Greek fires rage unabated for a week

ATHENS - Greek firefighters struggled on Friday to contain scores of blazes stretching nationwide -- the largest fires in the European Union this year.

The biggest fire front was in the Evros region close to the Turkish border, near the northern port city of Alexandroupoli, where a mega blaze that erupted on Saturday raged untamed.

"Unfortunately Evros is the most active part of all the fronts we are facing at the moment and perhaps the most difficult section that we will face today," fire department spokesman Yiannis Artopios told state television ERT on Friday.

The fire was consuming the Dadia forest, one of the major areas in Europe for birds of prey. 

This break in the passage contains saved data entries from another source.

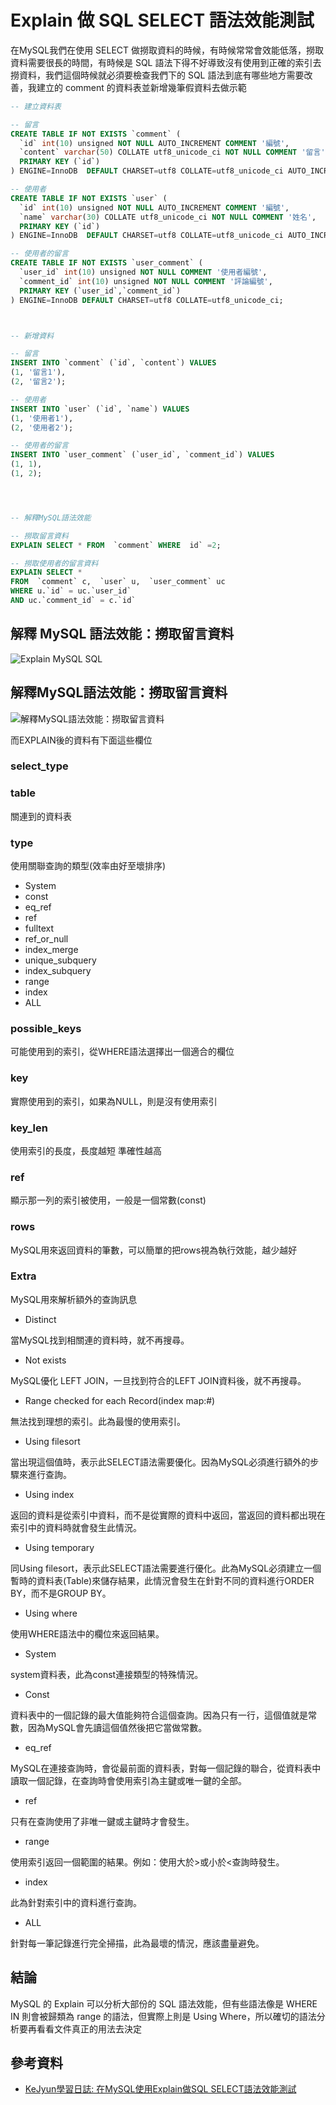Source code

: # Explain 做 SQL SELECT 語法效能測試

在MySQL我們在使用 SELECT 做撈取資料的時候，有時候常常會效能低落，撈取資料需要很長的時間，有時候是 SQL 語法下得不好導致沒有使用到正確的索引去撈資料，我們這個時候就必須要檢查我們下的 SQL 語法到底有哪些地方需要改善，我建立的 comment 的資料表並新增幾筆假資料去做示範

```sql
-- 建立資料表

-- 留言
CREATE TABLE IF NOT EXISTS `comment` (
  `id` int(10) unsigned NOT NULL AUTO_INCREMENT COMMENT '編號',
  `content` varchar(50) COLLATE utf8_unicode_ci NOT NULL COMMENT '留言',
  PRIMARY KEY (`id`)
) ENGINE=InnoDB  DEFAULT CHARSET=utf8 COLLATE=utf8_unicode_ci AUTO_INCREMENT=1 ;

-- 使用者
CREATE TABLE IF NOT EXISTS `user` (
  `id` int(10) unsigned NOT NULL AUTO_INCREMENT COMMENT '編號',
  `name` varchar(30) COLLATE utf8_unicode_ci NOT NULL COMMENT '姓名',
  PRIMARY KEY (`id`)
) ENGINE=InnoDB  DEFAULT CHARSET=utf8 COLLATE=utf8_unicode_ci AUTO_INCREMENT=3 ;

-- 使用者的留言
CREATE TABLE IF NOT EXISTS `user_comment` (
  `user_id` int(10) unsigned NOT NULL COMMENT '使用者編號',
  `comment_id` int(10) unsigned NOT NULL COMMENT '評論編號',
  PRIMARY KEY (`user_id`,`comment_id`)
) ENGINE=InnoDB DEFAULT CHARSET=utf8 COLLATE=utf8_unicode_ci;



-- 新增資料

-- 留言
INSERT INTO `comment` (`id`, `content`) VALUES
(1, '留言1'),
(2, '留言2');

-- 使用者
INSERT INTO `user` (`id`, `name`) VALUES
(1, '使用者1'),
(2, '使用者2');

-- 使用者的留言
INSERT INTO `user_comment` (`user_id`, `comment_id`) VALUES
(1, 1),
(1, 2);




-- 解釋MySQL語法效能

-- 撈取留言資料
EXPLAIN SELECT * FROM  `comment` WHERE  id` =2;

-- 撈取使用者的留言資料
EXPLAIN SELECT *
FROM  `comment` c,  `user` u,  `user_comment` uc
WHERE u.`id` = uc.`user_id`
AND uc.`comment_id` = c.`id`
```

## 解釋 MySQL 語法效能：撈取留言資料

![Explain MySQL SQL](http://3.bp.blogspot.com/-YagV7ODyhPI/UNLeKtvO_uI/AAAAAAAAC8k/v4NrdlhZnCo/s1600/2012-12-20_174153.png)

## 解釋MySQL語法效能：撈取留言資料

![解釋MySQL語法效能：撈取留言資料](http://4.bp.blogspot.com/-7EtC6Ep0cbY/UNLjeYCIEPI/AAAAAAAAC88/chZ1hCB5rrs/s1600/2012-12-20_180223.png)


而EXPLAIN後的資料有下面這些欄位

### select_type
### table

關連到的資料表

### type

使用關聯查詢的類型(效率由好至壞排序)

* System
* const
* eq_ref
* ref
* fulltext
* ref_or_null
* index_merge
* unique_subquery
* index_subquery
* range
* index
* ALL

### possible_keys

可能使用到的索引，從WHERE語法選擇出一個適合的欄位

### key

實際使用到的索引，如果為NULL，則是沒有使用索引

### key_len

使用索引的長度，長度越短 準確性越高

### ref

顯示那一列的索引被使用，一般是一個常數(const)

### rows

MySQL用來返回資料的筆數，可以簡單的把rows視為執行效能，越少越好

### Extra

MySQL用來解析額外的查詢訊息


- Distinct

當MySQL找到相關連的資料時，就不再搜尋。

- Not exists

MySQL優化 LEFT JOIN，一旦找到符合的LEFT JOIN資料後，就不再搜尋。

- Range checked for each Record(index map:#)

無法找到理想的索引。此為最慢的使用索引。

- Using filesort

當出現這個值時，表示此SELECT語法需要優化。因為MySQL必須進行額外的步驟來進行查詢。

- Using index

返回的資料是從索引中資料，而不是從實際的資料中返回，當返回的資料都出現在索引中的資料時就會發生此情況。

- Using temporary

同Using filesort，表示此SELECT語法需要進行優化。此為MySQL必須建立一個暫時的資料表(Table)來儲存結果，此情況會發生在針對不同的資料進行ORDER BY，而不是GROUP BY。

- Using where

使用WHERE語法中的欄位來返回結果。

- System

system資料表，此為const連接類型的特殊情況。

- Const

資料表中的一個記錄的最大值能夠符合這個查詢。因為只有一行，這個值就是常數，因為MySQL會先讀這個值然後把它當做常數。

- eq_ref

MySQL在連接查詢時，會從最前面的資料表，對每一個記錄的聯合，從資料表中讀取一個記錄，在查詢時會使用索引為主鍵或唯一鍵的全部。

- ref

只有在查詢使用了非唯一鍵或主鍵時才會發生。

- range

使用索引返回一個範圍的結果。例如：使用大於>或小於<查詢時發生。

- index

此為針對索引中的資料進行查詢。

- ALL

針對每一筆記錄進行完全掃描，此為最壞的情況，應該盡量避免。

## 結論

MySQL 的 Explain 可以分析大部份的 SQL 語法效能，但有些語法像是 WHERE IN 則會被歸類為 range 的語法，但實際上則是 Using Where，所以確切的語法分析要再看看文件真正的用法去決定

## 參考資料
* [KeJyun學習日誌: 在MySQL使用Explain做SQL SELECT語法效能測試](http://blog.kejyun.com/2012/12/Using-EXPLAIN-SQL-To-Analysis-Efficient-On-MySQL.html)
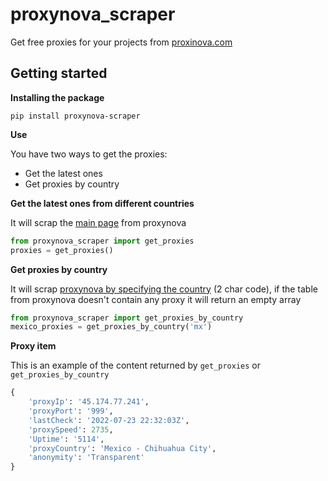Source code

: # proxynova_scraper

Get free proxies for your projects from [proxinova.com](https://proxinova.com)

## Getting started


**Installing the package**

```text
pip install proxynova-scraper
```

**Use**

You have two ways to get the proxies:

- Get the latest ones
- Get proxies by country

**Get the latest ones from different countries**

It will scrap the [main page](https://www.proxynova.com/proxy-server-list) from proxynova 

```python
from proxynova_scraper import get_proxies
proxies = get_proxies()
```

**Get proxies by country**

It will scrap [proxynova by specifying the country](https://www.proxynova.com/proxy-server-list/country-mx) (2 char code), if the table from proxynova doesn't contain any proxy it will return an empty array

```python
from proxynova_scraper import get_proxies_by_country
mexico_proxies = get_proxies_by_country('mx')
```

**Proxy item** 

This is an example of the content returned by `get_proxies` or `get_proxies_by_country`

```python
{
    'proxyIp': '45.174.77.241', 
    'proxyPort': '999', 
    'lastCheck': '2022-07-23 22:32:03Z', 
    'proxySpeed': 2735, 
    'Uptime': '5114', 
    'proxyCountry': 'Mexico - Chihuahua City', 
    'anonymity': 'Transparent'
}

```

The Alexandroupoli wildfires are now the largest in the EU on record for 2023 and the second largest since 2000, according to the bloc. 

The bodies of 19 people believed to be migrants, two of them children, were found in the area this week.  

"At the moment there is no big active front on Mount Parnitha," near Athens, Artopios said. 

A third large fire was still blazing in Boeotia, north of Athens, but the conditions were improved. 

A shepherd lost his life in the fires in this area on Monday. 

Authorities blamed arsonists for the multiple fronts that have emerged simultaneously in the country during the past few days. 

Artopios said investigations into the arsons now involve thed national intelligence service and the fire prevention department. 

A very high fire risk is forecast on Friday for central Greece and Athens. 

Fires had scorched more than 120,000 hectares (nearly 30,000 acres) of land across Greece in 2023 until Wednesday, according to estimates from the National Observatory. 

This year's burned land area is three times larger than the average annually since 2006, according to the European Observatory of Forest Fires.